Robert Irwin Lecture

Presented by The Contemporary Art Council
Seattle Art Museum, October 1st

Speaking at the Seattle Art Museum auditorium Friday night, Robert Irwin gave an account of his career within the context of the broader phenomenological history of art. Although it is essentially the same speech he has been giving in recent years, it has — like his art itself — steadily expanded and evolved.

As the pre-Socratic philosopher Heraclitus says, "Just as no man can stand in the same river twice, that same man cannot stand twice in that river," and so it is with Irwin.

Irwin uses the language and structures of Hegel to describe this process, for they are uniquely suited to his program of philosophical inquiry and his explanation of his life’s work and the history of art itself. He talked at great length about the changing nature of art over the centuries, his story replete with dissolving picture frames, eroding hierarchies, and crucifixes that eventually gave way to expressionist brush strokes upon the canvas.

Inserting himself into this history, he spoke about his transformation from an abstract expressionist painter in the 1950s to an artist whose work began to reflect a growing interest in issues of perception and consciousness. It started, as observers of Irwin know, with his fascination with the shadows around the margins of his frames and has culminated, thus far, with his garden at the Getty Center and his landscape design for the Dia Beacon.

One of the subjects of Irwin’s talk was Nine Spaces / Nine Trees, a work commissioned by the City of Seattle in 1979 for the 4th Avenue side of the unloved and soon-to-be-demolished Public Safety Building. I was surprised to discover that this work was Irwin’s first site-generated landscape installation. However successful this piece may have been (Irwin did point out the work’s shortcomings in its former site) its presence downtown these last two decades is a testament to the courageous and innovative spirit that characterized the City’s Art in Public Places Program in those days.

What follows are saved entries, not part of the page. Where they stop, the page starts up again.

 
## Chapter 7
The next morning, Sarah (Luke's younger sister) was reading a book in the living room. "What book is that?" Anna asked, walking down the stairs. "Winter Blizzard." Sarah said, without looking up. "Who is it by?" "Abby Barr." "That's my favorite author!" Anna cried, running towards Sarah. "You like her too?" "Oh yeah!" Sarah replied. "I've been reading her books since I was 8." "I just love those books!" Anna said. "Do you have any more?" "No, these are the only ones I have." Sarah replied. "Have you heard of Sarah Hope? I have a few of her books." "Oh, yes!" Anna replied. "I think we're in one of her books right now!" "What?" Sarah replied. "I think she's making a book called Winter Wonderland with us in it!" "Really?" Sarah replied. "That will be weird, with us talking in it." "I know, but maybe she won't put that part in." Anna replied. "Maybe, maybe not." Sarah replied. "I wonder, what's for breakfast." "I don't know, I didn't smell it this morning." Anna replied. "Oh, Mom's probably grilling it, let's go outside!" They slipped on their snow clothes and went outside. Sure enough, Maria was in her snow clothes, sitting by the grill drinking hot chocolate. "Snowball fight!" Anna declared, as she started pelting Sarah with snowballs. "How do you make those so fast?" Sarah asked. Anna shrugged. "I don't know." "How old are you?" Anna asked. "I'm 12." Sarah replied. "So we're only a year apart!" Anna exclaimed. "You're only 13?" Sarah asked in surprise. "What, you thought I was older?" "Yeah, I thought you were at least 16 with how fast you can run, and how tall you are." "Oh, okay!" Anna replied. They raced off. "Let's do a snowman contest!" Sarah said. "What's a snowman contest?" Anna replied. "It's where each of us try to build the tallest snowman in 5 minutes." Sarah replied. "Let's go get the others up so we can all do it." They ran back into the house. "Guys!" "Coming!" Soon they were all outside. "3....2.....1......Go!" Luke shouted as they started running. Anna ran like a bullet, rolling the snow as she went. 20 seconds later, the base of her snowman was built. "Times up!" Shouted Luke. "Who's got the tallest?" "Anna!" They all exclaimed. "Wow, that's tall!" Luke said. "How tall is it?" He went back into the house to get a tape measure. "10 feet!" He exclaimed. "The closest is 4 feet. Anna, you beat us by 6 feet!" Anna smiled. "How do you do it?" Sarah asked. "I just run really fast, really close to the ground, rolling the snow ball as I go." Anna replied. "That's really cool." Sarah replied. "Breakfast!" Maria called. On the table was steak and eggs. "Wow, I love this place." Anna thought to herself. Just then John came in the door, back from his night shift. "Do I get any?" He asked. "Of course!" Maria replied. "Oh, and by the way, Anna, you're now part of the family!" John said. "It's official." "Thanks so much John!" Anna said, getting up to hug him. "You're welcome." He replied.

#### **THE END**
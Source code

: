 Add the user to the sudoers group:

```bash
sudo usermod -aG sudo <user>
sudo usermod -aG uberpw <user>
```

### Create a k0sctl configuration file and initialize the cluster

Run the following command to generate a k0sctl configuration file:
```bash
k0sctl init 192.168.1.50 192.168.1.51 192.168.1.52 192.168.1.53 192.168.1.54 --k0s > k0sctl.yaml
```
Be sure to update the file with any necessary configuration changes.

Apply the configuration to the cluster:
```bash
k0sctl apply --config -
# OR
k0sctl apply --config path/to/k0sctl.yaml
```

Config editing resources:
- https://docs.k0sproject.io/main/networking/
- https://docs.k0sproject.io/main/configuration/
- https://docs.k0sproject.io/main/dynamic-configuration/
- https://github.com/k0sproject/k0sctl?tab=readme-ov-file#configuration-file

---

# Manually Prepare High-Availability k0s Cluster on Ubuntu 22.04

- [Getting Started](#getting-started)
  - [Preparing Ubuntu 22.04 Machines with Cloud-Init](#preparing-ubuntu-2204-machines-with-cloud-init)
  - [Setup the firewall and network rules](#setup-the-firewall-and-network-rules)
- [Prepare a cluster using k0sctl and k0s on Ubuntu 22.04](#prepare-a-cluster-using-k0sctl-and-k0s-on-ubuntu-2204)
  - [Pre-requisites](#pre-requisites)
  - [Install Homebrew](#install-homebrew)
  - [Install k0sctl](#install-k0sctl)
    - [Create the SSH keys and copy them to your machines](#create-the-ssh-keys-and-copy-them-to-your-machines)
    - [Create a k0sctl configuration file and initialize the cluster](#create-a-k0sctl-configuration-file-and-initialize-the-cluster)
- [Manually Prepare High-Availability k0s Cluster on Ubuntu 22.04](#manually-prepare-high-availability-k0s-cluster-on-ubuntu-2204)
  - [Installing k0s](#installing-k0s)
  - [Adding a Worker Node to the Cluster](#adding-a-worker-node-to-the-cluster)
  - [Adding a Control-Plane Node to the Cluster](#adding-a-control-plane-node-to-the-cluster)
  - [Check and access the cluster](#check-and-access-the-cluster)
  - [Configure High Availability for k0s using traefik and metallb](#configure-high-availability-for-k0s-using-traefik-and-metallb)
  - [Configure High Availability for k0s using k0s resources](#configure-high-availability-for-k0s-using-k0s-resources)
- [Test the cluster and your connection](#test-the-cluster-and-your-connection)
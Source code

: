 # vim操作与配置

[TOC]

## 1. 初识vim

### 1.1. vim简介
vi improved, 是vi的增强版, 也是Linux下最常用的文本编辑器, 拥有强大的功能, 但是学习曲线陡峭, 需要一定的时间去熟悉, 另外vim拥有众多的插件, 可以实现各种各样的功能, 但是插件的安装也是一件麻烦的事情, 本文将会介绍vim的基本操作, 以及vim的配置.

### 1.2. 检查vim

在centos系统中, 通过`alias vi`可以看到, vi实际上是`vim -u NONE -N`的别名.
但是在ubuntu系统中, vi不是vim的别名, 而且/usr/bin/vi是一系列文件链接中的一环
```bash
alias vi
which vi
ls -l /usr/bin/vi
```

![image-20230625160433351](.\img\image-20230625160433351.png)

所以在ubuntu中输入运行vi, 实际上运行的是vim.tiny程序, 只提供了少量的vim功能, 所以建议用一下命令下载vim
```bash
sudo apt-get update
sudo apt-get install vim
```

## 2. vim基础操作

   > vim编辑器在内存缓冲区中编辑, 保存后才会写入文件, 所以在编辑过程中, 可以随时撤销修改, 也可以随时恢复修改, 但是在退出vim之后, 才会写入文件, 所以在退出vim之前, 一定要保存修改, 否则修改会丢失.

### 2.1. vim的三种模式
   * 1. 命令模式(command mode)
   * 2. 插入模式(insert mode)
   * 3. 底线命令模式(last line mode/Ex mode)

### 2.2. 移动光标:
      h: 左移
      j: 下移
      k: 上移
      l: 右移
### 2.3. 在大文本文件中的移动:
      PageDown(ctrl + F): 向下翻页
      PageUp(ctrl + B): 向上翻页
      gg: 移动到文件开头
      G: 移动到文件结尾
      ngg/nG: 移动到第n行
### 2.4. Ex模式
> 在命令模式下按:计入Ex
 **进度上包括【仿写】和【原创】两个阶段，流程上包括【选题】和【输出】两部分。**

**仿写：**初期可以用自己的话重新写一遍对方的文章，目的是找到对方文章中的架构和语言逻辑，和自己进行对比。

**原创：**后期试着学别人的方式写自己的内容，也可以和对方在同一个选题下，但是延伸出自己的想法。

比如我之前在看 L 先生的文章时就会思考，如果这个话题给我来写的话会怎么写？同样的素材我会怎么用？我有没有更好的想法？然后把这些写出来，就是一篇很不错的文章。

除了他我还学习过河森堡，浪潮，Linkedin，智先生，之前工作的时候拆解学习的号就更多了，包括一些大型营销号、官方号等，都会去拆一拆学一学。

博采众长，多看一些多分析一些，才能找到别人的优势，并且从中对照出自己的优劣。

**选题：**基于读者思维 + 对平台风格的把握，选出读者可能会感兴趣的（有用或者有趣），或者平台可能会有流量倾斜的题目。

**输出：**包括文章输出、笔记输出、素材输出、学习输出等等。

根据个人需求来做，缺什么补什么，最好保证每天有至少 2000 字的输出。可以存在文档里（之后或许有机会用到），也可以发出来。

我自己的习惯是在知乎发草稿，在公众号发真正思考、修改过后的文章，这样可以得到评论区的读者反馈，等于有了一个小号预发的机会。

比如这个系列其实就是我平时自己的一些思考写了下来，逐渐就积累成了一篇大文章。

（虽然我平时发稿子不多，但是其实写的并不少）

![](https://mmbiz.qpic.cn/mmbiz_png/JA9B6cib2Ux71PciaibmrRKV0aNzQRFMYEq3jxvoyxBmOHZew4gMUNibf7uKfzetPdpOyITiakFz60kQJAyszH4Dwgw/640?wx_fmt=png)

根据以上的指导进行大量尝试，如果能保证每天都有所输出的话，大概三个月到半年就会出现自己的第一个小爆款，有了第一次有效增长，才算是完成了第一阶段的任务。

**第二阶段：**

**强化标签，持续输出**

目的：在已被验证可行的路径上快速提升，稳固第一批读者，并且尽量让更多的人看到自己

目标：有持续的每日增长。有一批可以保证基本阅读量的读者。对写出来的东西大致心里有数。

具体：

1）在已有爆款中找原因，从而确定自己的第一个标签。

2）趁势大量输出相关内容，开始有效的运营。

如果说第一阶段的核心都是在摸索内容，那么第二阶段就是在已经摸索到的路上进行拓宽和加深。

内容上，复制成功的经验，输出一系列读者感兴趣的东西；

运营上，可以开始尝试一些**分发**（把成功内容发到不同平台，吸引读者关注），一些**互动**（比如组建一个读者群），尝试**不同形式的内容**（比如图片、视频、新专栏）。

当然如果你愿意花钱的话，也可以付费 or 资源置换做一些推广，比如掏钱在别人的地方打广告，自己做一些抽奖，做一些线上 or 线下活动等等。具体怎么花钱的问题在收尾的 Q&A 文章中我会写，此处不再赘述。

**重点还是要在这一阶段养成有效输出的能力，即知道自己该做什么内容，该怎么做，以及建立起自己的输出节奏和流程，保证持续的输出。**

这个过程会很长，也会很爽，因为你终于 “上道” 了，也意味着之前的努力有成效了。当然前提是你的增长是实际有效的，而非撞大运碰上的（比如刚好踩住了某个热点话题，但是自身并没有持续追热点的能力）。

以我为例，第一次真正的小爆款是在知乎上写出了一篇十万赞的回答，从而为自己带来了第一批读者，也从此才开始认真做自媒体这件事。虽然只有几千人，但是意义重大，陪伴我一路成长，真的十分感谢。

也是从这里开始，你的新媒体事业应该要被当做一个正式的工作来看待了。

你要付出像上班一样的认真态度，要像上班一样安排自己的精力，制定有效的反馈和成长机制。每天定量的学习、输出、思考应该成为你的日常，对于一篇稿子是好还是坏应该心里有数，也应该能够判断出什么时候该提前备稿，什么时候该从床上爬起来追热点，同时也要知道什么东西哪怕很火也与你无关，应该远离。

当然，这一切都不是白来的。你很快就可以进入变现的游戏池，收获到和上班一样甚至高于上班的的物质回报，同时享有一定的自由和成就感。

If details can be worked out, it may also become the first such work to be moved from an original site to a different, more suitable, one across town as there are currently plans to re-site the work on the University of Washington campus. Although Irwin said that he preferred a location adjacent to the Odegaard Library across the road from the Henry, the exact placement of Nine Spaces / Nine Trees has yet to be determined.

Besides using the example of this neglected work to define a moment during which "public art" gave way to "art in public places," he also spoke at length about the larger trajectory of Modernism. He described the century between David’s Coronation of Napoleon and the abstract geometric paintings of Malevich as the first hundred years; the century between Malevich and the present as the second. He claimed that the era of Modernism is only half over – it will, in fact, take another two hundred years for humankind to fully understand its ramifications.

Irwin has never been content to remain doing what he has done before. More than any other artist of his generation, he has always been committed to taking risks that promise to carry his current investigation beyond the bounds of his last. Throughout much of his talk, Irwin told of the obstacles that presented themselves in the form of Richard Meier and, in the case of Nine Spaces, the Seattle Chief of Police. But in the true spirit of Hegel, he explained how these conflicts resulted in an escalation of understanding that would ultimately make the work stronger than it might otherwise have been.

If only we could watch and listen for another two centuries.